--- Dataset ---
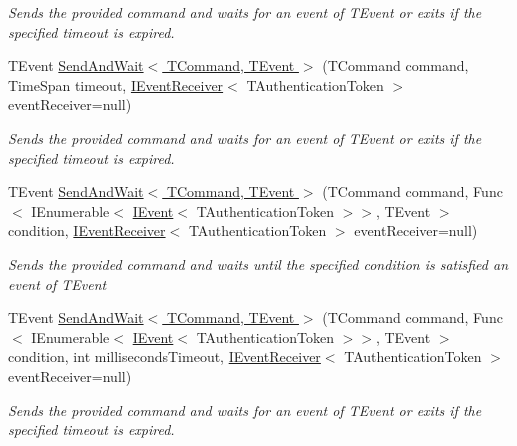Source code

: \begin{DoxyCompactItemize}
\begin{DoxyCompactList}\small\item\em Sends the provided {\itshape command}  and waits for an event of {\itshape T\+Event}  or exits if the specified timeout is expired. \end{DoxyCompactList}\item 
T\+Event \hyperlink{classCqrs_1_1Akka_1_1Commands_1_1ConcurrentAkkaCommandSender_ad838e5f54cae4ff87d091feefc00d930_ad838e5f54cae4ff87d091feefc00d930}{Send\+And\+Wait$<$ T\+Command, T\+Event $>$} (T\+Command command, Time\+Span timeout, \hyperlink{interfaceCqrs_1_1Events_1_1IEventReceiver}{I\+Event\+Receiver}$<$ T\+Authentication\+Token $>$ event\+Receiver=null)
\begin{DoxyCompactList}\small\item\em Sends the provided {\itshape command}  and waits for an event of {\itshape T\+Event}  or exits if the specified timeout is expired. \end{DoxyCompactList}\item 
T\+Event \hyperlink{classCqrs_1_1Akka_1_1Commands_1_1ConcurrentAkkaCommandSender_a4fa4c2475a650e903b59013e939695f2_a4fa4c2475a650e903b59013e939695f2}{Send\+And\+Wait$<$ T\+Command, T\+Event $>$} (T\+Command command, Func$<$ I\+Enumerable$<$ \hyperlink{interfaceCqrs_1_1Events_1_1IEvent}{I\+Event}$<$ T\+Authentication\+Token $>$$>$, T\+Event $>$ condition, \hyperlink{interfaceCqrs_1_1Events_1_1IEventReceiver}{I\+Event\+Receiver}$<$ T\+Authentication\+Token $>$ event\+Receiver=null)
\begin{DoxyCompactList}\small\item\em Sends the provided {\itshape command}  and waits until the specified condition is satisfied an event of {\itshape T\+Event}  \end{DoxyCompactList}\item 
T\+Event \hyperlink{classCqrs_1_1Akka_1_1Commands_1_1ConcurrentAkkaCommandSender_a17a0d4fa182f4288a5a6c48d6df1801b_a17a0d4fa182f4288a5a6c48d6df1801b}{Send\+And\+Wait$<$ T\+Command, T\+Event $>$} (T\+Command command, Func$<$ I\+Enumerable$<$ \hyperlink{interfaceCqrs_1_1Events_1_1IEvent}{I\+Event}$<$ T\+Authentication\+Token $>$$>$, T\+Event $>$ condition, int milliseconds\+Timeout, \hyperlink{interfaceCqrs_1_1Events_1_1IEventReceiver}{I\+Event\+Receiver}$<$ T\+Authentication\+Token $>$ event\+Receiver=null)
\begin{DoxyCompactList}\small\item\em Sends the provided {\itshape command}  and waits for an event of {\itshape T\+Event}  or exits if the specified timeout is expired. \end{DoxyCompactList}\item 

\end{DoxyCompactItemize}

--- Problem details ---
Write out each line above with the word "hyperlink".

--- Exercise response ---
T\+Event \hyperlink{classCqrs_1_1Akka_1_1Commands_1_1ConcurrentAkkaCommandSender_ad838e5f54cae4ff87d091feefc00d930_ad838e5f54cae4ff87d091feefc00d930}{Send\+And\+Wait$<$ T\+Command, T\+Event $>$} (T\+Command command, Time\+Span timeout, \hyperlink{interfaceCqrs_1_1Events_1_1IEventReceiver}{I\+Event\+Receiver}$<$ T\+Authentication\+Token $>$ event\+Receiver=null)
T\+Event \hyperlink{classCqrs_1_1Akka_1_1Commands_1_1ConcurrentAkkaCommandSender_a4fa4c2475a650e903b59013e939695f2_a4fa4c2475a650e903b59013e939695f2}{Send\+And\+Wait$<$ T\+Command, T\+Event $>$} (T\+Command command, Func$<$ I\+Enumerable$<$ \hyperlink{interfaceCqrs_1_1Events_1_1IEvent}{I\+Event}$<$ T\+Authentication\+Token $>$$>$, T\+Event $>$ condition, \hyperlink{interfaceCqrs_1_1Events_1_1IEventReceiver}{I\+Event\+Receiver}$<$ T\+Authentication\+Token $>$ event\+Receiver=null)
T\+Event \hyperlink{classCqrs_1_1Akka_1_1Commands_1_1ConcurrentAkkaCommandSender_a17a0d4fa182f4288a5a6c48d6df1801b_a17a0d4fa182f4288a5a6c48d6df1801b}{Send\+And\+Wait$<$ T\+Command, T\+Event $>$} (T\+Command command, Func$<$ I\+Enumerable$<$ \hyperlink{interfaceCqrs_1_1Events_1_1IEvent}{I\+Event}$<$ T\+Authentication\+Token $>$$>$, T\+Event $>$ condition, int milliseconds\+Timeout, \hyperlink{interfaceCqrs_1_1Events_1_1IEventReceiver}{I\+Event\+Receiver}$<$ T\+Authentication\+Token $>$ event\+Receiver=null)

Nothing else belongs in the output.